Wednesday, July 14, 2010

Rodgers [Hardy], Caroline Bacon [Baker]

CAROLINE BACON [Baker] ROGERS [HARDY]



From: Our Pioneer Heritage
Caroline Baker Rogers Hardy was a pioneer midwife and nurse in St. Goerge, Washington County, Utah for many years. She was born in Noridgewalk, Maine, September 16, 1806 and in young girlhood moved with her mother to Georgetown, Massachusetts where she married Samuel B. Hardy on the 17 of January 1826. For six years a home was made in Georgetown and then the Hardys moved to a farm in East Bradford, now Groveland, Essex County. Here they were visited by Mormon Elders and embraced the gospel in 1840. Immediately after their conversion, the Hardy home became headquarters for missionaries and meetings were held there each Sunday until they joined the migration to Utah. During the years Caroline resided in Massachusetts she studied obstetrics and nursing.
After the martyrdom of the Prophet Joseph Smith, the Hardys were visited by Wilford Woodruff and a life-long friendship was established between them. He urged them to go to Utah and accordingly in 1850 they started from Kanesville, Ohio in the company over which he presided. After arriving in Salt Lake City, Caroline took up her practice of midwifery and nursing for about ten years, then went to Southern Utah with her husband who was called to the Dixie Mission. Except for a few years spent in Virgin City, Mrs. Hardy practiced in the St. George area. She brought into the world more than one thousand babies. She, herself, was the mother of a large family. Her eldest son, Augustus, was one of the first four Mormons who came to Dixie as missionaries in 1854. Caroline lived to be ninety-years old, passing away at her home in St. George, in November, 1898. (pg 469)

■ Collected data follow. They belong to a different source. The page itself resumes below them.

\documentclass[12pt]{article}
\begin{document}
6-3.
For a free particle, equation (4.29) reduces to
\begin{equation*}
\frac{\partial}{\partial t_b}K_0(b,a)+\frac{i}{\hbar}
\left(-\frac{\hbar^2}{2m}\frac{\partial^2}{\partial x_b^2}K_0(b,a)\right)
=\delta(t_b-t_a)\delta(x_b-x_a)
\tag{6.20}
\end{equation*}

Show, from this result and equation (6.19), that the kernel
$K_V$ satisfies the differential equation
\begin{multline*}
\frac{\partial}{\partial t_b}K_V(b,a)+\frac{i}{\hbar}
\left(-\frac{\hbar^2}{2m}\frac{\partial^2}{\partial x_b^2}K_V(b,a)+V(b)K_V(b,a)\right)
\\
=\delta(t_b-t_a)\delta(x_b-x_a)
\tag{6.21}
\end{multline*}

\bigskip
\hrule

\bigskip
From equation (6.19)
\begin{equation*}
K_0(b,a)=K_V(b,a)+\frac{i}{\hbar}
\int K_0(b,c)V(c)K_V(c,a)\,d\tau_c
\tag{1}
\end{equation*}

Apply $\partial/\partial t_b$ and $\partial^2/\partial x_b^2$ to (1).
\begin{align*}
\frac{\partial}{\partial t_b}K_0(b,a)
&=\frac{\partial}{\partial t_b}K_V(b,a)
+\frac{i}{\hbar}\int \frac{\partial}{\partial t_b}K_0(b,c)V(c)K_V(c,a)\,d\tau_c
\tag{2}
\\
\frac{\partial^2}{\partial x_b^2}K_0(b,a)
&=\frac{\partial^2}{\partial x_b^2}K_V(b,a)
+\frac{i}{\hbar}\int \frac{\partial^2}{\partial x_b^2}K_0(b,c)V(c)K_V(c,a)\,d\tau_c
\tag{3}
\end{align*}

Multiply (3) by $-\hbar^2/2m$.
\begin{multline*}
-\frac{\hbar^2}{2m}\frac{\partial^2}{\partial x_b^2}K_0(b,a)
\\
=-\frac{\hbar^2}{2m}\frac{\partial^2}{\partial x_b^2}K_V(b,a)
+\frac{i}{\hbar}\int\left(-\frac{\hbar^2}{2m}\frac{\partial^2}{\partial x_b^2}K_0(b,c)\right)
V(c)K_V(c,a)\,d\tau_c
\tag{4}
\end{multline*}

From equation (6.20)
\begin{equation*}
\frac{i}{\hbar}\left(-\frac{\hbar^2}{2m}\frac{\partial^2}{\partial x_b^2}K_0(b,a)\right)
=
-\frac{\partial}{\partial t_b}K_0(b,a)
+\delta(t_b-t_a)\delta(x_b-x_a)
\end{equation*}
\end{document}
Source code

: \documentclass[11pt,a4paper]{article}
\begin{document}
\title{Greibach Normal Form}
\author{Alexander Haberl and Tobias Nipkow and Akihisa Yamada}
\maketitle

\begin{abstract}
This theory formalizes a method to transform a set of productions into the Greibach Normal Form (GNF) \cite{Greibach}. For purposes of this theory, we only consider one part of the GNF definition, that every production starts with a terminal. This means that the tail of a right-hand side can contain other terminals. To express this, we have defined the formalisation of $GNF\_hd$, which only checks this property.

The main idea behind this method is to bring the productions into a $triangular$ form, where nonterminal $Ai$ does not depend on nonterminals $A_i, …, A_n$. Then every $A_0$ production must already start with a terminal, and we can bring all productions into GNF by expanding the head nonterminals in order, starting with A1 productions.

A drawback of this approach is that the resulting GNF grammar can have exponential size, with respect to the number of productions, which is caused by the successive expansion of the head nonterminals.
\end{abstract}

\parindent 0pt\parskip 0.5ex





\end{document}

From: A History of Washington County From Isolation to Destination
Midwives were often more available to the Latter-day Saints who were dispersed widely across the Dixie landscape. Two St. George midwives in the pioneer period were Mary Ann Hunt Nielson and Caroline Baker Rogers Hardy. Both came to Dixie with their husbands in the early pioneer period. Like many others, these two women had some form of midwife training before coming to Utah. Both lived to their nineties and delivered hundreds of babies during their years in southern Utah. They performed their services largely before the territorial government of Utah began licensing midwives in 1893. (pg 106)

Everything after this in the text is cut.